[Provided material]

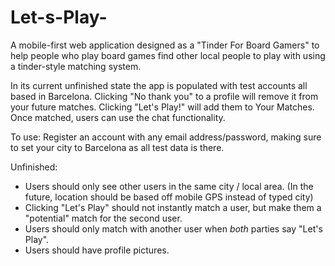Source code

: # Let-s-Play-
A mobile-first web application designed as a "Tinder For Board Gamers" to help people who play board games find other local people to play with using a tinder-style matching system.

In its current unfinished state the app is populated with test accounts all based in Barcelona. Clicking "No thank you" to a profile will remove it from your future matches. Clicking "Let's Play!" will add them to Your Matches. Once matched, users can use the chat functionality.

To use: Register an account with any email address/password, making sure to set your city to Barcelona as all test data is there.

Unfinished:
  - Users should only see other users in the same city / local area. (In the future, location should be based off mobile GPS instead of typed city)
  - Clicking "Let's Play" should not instantly match a user, but make them a "potential" match for the second user.
  - Users should only match with another user when *both* parties say "Let's Play".
  - Users should have profile pictures.
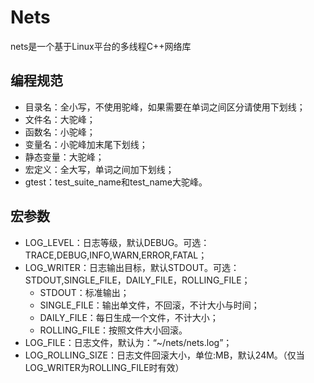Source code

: # Nets
nets是一个基于Linux平台的多线程C++网络库

## 编程规范
- 目录名：全小写，不使用驼峰，如果需要在单词之间区分请使用下划线；
- 文件名：大驼峰；
- 函数名：小驼峰；
- 变量名：小驼峰加末尾下划线；
- 静态变量：大驼峰；
- 宏定义：全大写，单词之间加下划线；
- gtest：test_suite_name和test_name大驼峰。

## 宏参数
- LOG_LEVEL：日志等级，默认DEBUG。可选：TRACE,DEBUG,INFO,WARN,ERROR,FATAL；
- LOG_WRITER：日志输出目标，默认STDOUT。可选：STDOUT,SINGLE_FILE，DAILY_FILE，ROLLING_FILE；
  - STDOUT：标准输出；
  - SINGLE_FILE：输出单文件，不回滚，不计大小与时间；
  - DAILY_FILE：每日生成一个文件，不计大小；
  - ROLLING_FILE：按照文件大小回滚。
- LOG_FILE：日志文件，默认为：“~/nets/nets.log”；
- LOG_ROLLING_SIZE：日志文件回滚大小，单位:MB，默认24M。（仅当LOG_WRITER为ROLLING_FILE时有效）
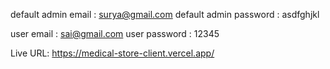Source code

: default admin email : surya@gmail.com
default admin password : asdfghjkl

user email : sai@gmail.com
user password : 12345

Live URL: https://medical-store-client.vercel.app/
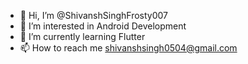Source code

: - 👋 Hi, I’m @ShivanshSinghFrosty007
- 👀 I’m interested in Android Development
- 🌱 I’m currently learning Flutter
- 📫 How to reach me shivanshsingh0504@gmail.com
<!-- - 💞️ I’m looking to collaborate on ... -->

<!---
ShivanshSinghFrosty007/ShivanshSinghFrosty007 is a ✨ special ✨ repository because its `README.md` (this file) appears on your GitHub profile.
You can click the Preview link to take a look at your changes.
--->
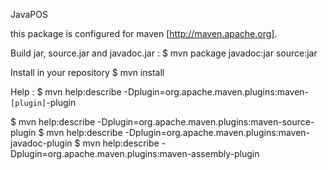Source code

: JavaPOS

this package is configured for maven [http://maven.apache.org].

Build jar, source.jar and javadoc.jar :
  $ mvn package javadoc:jar source:jar

Install in your repository
  $ mvn install

Help :
  $ mvn help:describe -Dplugin=org.apache.maven.plugins:maven-`[plugin]`-plugin

  $ mvn help:describe -Dplugin=org.apache.maven.plugins:maven-source-plugin
  $ mvn help:describe -Dplugin=org.apache.maven.plugins:maven-javadoc-plugin
  $ mvn help:describe -Dplugin=org.apache.maven.plugins:maven-assembly-plugin


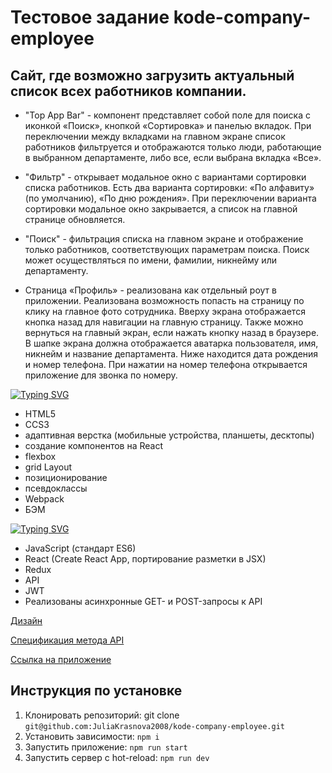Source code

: # Тестовое задание kode-company-employee

## Сайт, где возможно загрузить актуальный список всех работников компании.

- "Top App Bar" - компонент представляет собой поле для поиска с иконкой «Поиск», кнопкой «Сортировка» и панелью вкладок. При переключении между вкладками на главном экране список работников фильтруется и отображаются только люди, работающие в выбранном департаменте, либо все, если выбрана вкладка «Все».

- "Фильтр" - открывает модальное окно с вариантами сортировки списка работников. Есть два варианта сортировки: «По алфавиту» (по умолчанию), «По дню рождения». При переключении варианта сортировки модальное окно закрывается, а список на главной странице обновляется.

- "Поиск" - фильтрация списка на главном экране и отображение только работников, соответствующих параметрам поиска. Поиск может осуществляться по имени, фамилии, никнейму или департаменту.

- Страница «Профиль» - реализована как отдельный роут в приложении. Реализована возможность попасть на страницу по клику на главное фото сотрудника. Вверху экрана отображается кнопка назад для навигации на главную страницу. Также можно вернуться на главный экран, если нажать кнопку назад в браузере. В шапке экрана должна отображается аватарка пользователя, имя, никнейм и название департамента. Ниже находится дата рождения и номер телефона. При нажатии на номер телефона открывается приложение для звонка по номеру.

[![Typing SVG](https://readme-typing-svg.demolab.com?font=Inter&size=18&pause=1000&color=3456F3&multiline=true&width=500&height=30&lines=%D0%92%D1%91%D1%80%D1%81%D1%82%D0%BA%D0%B0+%D0%B8+JSX)](https://git.io/typing-svg)

- HTML5
- CCS3
- адаптивная верстка (мобильные устройства, планшеты, десктопы)
- создание компонентов на React
- flexbox
- grid Layout
- позиционирование
- псевдоклассы
- Webpack
- БЭМ

[![Typing SVG](https://readme-typing-svg.demolab.com?font=Inter&size=18&pause=1000&color=3456F3&multiline=true&width=500&height=30&lines=%D0%A4%D1%83%D0%BD%D0%BA%D1%86%D0%B8%D0%BE%D0%BD%D0%B0%D0%BB%D1%8C%D0%BD%D0%BE%D1%81%D1%82%D1%8C+%D0%BD%D0%B0+%C2%ABReact%C2%BB+%D0%B8+JS)](https://git.io/typing-svg)

- JavaScript (стандарт ES6)
- React (Create React App, портирование разметки в JSX)
- Redux
- API
- JWT
- Реализованы асинхронные GET- и POST-запросы к API

[Дизайн](https://www.figma.com/file/GRRKONipVClULsfdCAuVs1/KODE-Trainee-Dev-Осень'21?node-id=11%3A14414)

[Спецификация метода API ](https://kode-frontend-team.stoplight.io/docs/koder-stoplight/e981f97438300-get-users-list)

[Ссылка на приложение ](https://company-employees-2021e.web.app)


## Инструкция по установке

1. Клонировать репозиторий: git clone
   `git@github.com:JuliaKrasnova2008/kode-company-employee.git`
2. Установить зависимости:
   `npm i`
3. Запустить приложение:
   `npm run start`
4. Запустить сервер с hot-reload:
   `npm run dev`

[/Provided material]

- Exercise goal
Write out only the lines that run from the line containing "## Сайт, где" through the line containing "никнейму или департаменту.", both included, exactly as they appear above.

- Reply to the task
## Сайт, где возможно загрузить актуальный список всех работников компании.

- "Top App Bar" - компонент представляет собой поле для поиска с иконкой «Поиск», кнопкой «Сортировка» и панелью вкладок. При переключении между вкладками на главном экране список работников фильтруется и отображаются только люди, работающие в выбранном департаменте, либо все, если выбрана вкладка «Все».

- "Фильтр" - открывает модальное окно с вариантами сортировки списка работников. Есть два варианта сортировки: «По алфавиту» (по умолчанию), «По дню рождения». При переключении варианта сортировки модальное окно закрывается, а список на главной странице обновляется.

- "Поиск" - фильтрация списка на главном экране и отображение только работников, соответствующих параметрам поиска. Поиск может осуществляться по имени, фамилии, никнейму или департаменту.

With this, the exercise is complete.